Look at the debate between Ernst Mayr & Carl Sagan. Ernst Mayr is the dean of evolutionary biologists, and Carl Sagan was certainly the arch champion of SETI. But I think Sagan's overwhelming desire for intelligent life to be ubiquitous might have gotten the better of him. As Mayr points out, if (human-like) intelligence alone is a strong factor for natural selection to work on, then there should be more than one "intelligent" species, right here on Earth.

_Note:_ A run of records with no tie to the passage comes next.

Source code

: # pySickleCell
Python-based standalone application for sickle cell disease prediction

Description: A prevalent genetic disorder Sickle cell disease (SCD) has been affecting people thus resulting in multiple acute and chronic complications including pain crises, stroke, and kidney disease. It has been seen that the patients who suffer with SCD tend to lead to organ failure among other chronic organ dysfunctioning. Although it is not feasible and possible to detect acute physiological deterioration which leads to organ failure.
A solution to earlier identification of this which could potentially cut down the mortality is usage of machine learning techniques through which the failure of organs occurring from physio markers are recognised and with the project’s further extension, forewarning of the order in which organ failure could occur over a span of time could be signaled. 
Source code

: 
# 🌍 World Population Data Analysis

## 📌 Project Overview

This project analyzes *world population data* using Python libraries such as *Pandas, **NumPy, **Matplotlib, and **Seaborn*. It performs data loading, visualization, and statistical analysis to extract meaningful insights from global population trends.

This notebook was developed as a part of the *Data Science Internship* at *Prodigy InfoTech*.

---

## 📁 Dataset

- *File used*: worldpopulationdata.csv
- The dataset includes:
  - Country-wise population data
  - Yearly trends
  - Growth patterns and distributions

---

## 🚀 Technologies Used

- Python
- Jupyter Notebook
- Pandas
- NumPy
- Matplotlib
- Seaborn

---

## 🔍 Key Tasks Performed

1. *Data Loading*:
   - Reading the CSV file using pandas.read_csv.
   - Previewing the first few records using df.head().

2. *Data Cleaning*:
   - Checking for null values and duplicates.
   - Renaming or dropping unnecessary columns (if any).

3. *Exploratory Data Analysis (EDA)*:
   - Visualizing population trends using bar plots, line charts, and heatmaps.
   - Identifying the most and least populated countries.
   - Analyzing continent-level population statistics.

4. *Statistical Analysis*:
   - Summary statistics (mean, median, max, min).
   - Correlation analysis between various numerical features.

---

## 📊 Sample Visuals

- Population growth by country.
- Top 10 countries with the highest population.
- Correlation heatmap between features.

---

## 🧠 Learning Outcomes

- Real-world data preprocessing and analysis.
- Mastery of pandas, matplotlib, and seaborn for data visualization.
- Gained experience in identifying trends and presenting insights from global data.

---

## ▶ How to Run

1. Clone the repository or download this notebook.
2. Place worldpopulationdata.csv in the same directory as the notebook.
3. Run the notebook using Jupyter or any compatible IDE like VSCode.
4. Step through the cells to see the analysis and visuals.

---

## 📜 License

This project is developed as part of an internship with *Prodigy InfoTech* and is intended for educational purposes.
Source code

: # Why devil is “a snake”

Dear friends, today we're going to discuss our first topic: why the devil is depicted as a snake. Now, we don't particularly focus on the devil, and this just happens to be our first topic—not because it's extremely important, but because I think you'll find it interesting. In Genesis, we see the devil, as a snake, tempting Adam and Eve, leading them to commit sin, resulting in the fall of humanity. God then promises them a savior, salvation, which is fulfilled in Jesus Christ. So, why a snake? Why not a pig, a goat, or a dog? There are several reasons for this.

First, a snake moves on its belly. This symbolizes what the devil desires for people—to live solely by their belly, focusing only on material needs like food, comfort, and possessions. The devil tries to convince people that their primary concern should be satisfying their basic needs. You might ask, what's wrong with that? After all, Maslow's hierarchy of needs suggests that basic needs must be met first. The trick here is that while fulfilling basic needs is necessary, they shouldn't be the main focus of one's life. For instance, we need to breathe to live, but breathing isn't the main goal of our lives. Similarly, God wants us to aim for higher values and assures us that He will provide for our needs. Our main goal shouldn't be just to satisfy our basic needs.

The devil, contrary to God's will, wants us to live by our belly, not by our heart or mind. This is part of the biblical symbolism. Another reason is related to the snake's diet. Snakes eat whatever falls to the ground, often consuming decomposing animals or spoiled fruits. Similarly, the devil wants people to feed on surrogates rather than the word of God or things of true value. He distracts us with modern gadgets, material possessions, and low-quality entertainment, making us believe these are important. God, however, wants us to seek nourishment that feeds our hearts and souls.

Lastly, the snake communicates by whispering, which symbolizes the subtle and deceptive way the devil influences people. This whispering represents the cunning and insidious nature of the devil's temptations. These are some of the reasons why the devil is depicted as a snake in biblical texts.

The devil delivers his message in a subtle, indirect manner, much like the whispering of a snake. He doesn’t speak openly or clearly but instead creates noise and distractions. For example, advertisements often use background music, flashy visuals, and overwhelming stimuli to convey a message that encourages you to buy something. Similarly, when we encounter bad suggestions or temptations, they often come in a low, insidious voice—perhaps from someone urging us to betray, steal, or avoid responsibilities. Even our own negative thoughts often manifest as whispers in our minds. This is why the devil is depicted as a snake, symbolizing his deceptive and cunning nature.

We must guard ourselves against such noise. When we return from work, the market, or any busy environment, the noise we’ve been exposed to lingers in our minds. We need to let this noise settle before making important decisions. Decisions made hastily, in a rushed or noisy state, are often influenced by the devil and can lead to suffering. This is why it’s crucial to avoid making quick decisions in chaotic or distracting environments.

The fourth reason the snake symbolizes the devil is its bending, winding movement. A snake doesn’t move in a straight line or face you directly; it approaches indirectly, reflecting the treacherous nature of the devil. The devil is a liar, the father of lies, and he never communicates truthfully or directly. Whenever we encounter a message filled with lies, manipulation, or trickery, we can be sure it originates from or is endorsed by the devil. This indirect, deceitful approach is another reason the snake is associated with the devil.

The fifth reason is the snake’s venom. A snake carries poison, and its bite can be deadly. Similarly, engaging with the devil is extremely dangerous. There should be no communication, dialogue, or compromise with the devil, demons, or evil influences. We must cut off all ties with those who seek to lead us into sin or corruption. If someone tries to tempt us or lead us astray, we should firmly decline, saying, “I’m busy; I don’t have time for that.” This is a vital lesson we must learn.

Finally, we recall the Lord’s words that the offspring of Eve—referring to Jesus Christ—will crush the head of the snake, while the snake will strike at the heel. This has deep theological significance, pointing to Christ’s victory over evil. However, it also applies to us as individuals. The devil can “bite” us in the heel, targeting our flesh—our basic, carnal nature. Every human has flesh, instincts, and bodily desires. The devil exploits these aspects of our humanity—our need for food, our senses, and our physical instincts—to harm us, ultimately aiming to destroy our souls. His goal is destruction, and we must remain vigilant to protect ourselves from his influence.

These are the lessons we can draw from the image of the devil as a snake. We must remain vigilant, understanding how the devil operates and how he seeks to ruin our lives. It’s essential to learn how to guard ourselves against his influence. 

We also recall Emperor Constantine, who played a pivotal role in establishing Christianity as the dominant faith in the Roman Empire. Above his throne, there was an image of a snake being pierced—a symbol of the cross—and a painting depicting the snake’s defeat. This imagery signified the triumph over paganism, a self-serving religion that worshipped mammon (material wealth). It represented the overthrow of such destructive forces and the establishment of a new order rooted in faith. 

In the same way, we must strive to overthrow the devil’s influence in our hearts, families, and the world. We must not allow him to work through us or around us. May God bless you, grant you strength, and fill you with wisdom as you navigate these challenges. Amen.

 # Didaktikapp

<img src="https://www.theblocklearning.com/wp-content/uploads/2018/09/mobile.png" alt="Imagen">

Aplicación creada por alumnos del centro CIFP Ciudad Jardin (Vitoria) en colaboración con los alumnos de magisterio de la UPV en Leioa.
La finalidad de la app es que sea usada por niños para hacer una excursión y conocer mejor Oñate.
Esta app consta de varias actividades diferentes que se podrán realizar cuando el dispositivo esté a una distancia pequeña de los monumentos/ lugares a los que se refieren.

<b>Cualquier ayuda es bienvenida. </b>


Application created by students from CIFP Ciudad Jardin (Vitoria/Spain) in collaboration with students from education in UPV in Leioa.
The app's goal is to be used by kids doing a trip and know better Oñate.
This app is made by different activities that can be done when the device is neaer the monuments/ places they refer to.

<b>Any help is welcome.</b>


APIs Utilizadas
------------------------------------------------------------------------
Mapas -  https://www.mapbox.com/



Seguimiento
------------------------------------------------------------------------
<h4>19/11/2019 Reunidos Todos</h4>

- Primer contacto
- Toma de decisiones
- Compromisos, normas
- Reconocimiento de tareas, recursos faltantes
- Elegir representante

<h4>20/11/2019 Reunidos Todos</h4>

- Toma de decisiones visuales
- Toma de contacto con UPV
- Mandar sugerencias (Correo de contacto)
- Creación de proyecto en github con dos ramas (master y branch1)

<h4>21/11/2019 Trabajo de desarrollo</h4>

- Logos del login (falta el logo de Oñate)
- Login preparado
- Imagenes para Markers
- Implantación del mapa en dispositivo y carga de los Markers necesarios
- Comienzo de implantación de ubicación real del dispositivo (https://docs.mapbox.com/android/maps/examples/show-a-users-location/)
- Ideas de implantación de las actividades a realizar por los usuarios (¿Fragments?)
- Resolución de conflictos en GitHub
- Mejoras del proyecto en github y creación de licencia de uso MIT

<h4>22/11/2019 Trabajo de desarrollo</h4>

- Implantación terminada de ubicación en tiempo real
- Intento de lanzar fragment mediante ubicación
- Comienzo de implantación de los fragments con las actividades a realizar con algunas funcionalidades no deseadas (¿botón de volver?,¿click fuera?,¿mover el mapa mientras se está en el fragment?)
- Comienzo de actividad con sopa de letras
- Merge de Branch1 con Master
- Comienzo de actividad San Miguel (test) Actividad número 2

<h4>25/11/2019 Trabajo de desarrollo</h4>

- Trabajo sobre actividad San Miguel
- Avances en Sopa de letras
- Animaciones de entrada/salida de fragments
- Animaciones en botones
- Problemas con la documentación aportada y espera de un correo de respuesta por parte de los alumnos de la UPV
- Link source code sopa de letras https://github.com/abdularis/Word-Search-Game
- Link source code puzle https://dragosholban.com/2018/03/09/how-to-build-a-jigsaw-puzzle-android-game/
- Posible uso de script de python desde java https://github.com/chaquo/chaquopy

I think it's more appropriate to say that intelligence evolves to meet the needs. We see ourselves as "intelligent", when it might be more appropriate to see ourselves as "technological". The more we learn about intelligence in non-human animals, the more it seems that they have the intelligence they need. How does a California Sea Otter know that it can crack open crabs with rocks? It has the intelligence it needs to survive, that's how.
I think many people fail to recognize intelligence in animals, thereby judging it to be rare when perhaps it is common. Intelligence is more than just knowing how to find food, etc. Animal intelligence is only beginning to be understood. Human brains are not that different from other primates. Marine mammals' brains are highly developed.

I once put candles out by some oatmeal to watch raccoons eat at a campground. They picked up the candles and turned them upside down to put them out. That had to be more than a learned response.

I am not familiar with the time frame of the debate you refer to. It might be that Mayr, at that time, had less evidence of intelligence in mammals than is available today. Also, I would have to guess that anything an evolutionary scientist wrote more than 5 or 10 years ago may not be valid without new evidence genetic research has provided since.

Evolution is more complex than simply the fittest surviving. Genetic research has opened huge doors into evolutionary models. Genetic change can be random, forced by climate change, forced by other environmental factors such as disease, and/or the result of being associated with some other survivable trait.

For example, a small percentage of Northern Europeans have a genetic mutation that provides resistance to HIV infection. It evolved in a population not exposed to HIV and has not appeared in Africa despite HIV being in humans there the longest.

My point is that intelligence doesn't have to be only that needed to survive. I think the evidence supports intelligence in animals on Earth as common, not rare.

We didn't think there was any life in our solar system beyond Earth. Life found at seafloor volcanic vents changed biologists view of the limits of life. Life is abundant in crustal rocks now that we're looking for it there.

Who knows what might be in Europa's oceans until we look. (Actually, I hope NASA gets with NOAA and tries listening first. NOAA has been detecting incredible sounds from unknown animals in the open ocean.) It may be that internal planetary heat can support much more than limited life. We know there are big tube worms, crabs and fish that feed off the lower life forms at ocean vents on Earth. But there may be higher life forms feeding off those organisms also. Larger animals might not be around all the time and might not have been observed yet. There isn't any biological barrier that I can think of which would prevent larger and smarter creatures from existing off of tube worms, crab meat and fish.

In medicine we say you can only diagnose what you know. It's a warning not to limit yourself to only the things you are familiar with.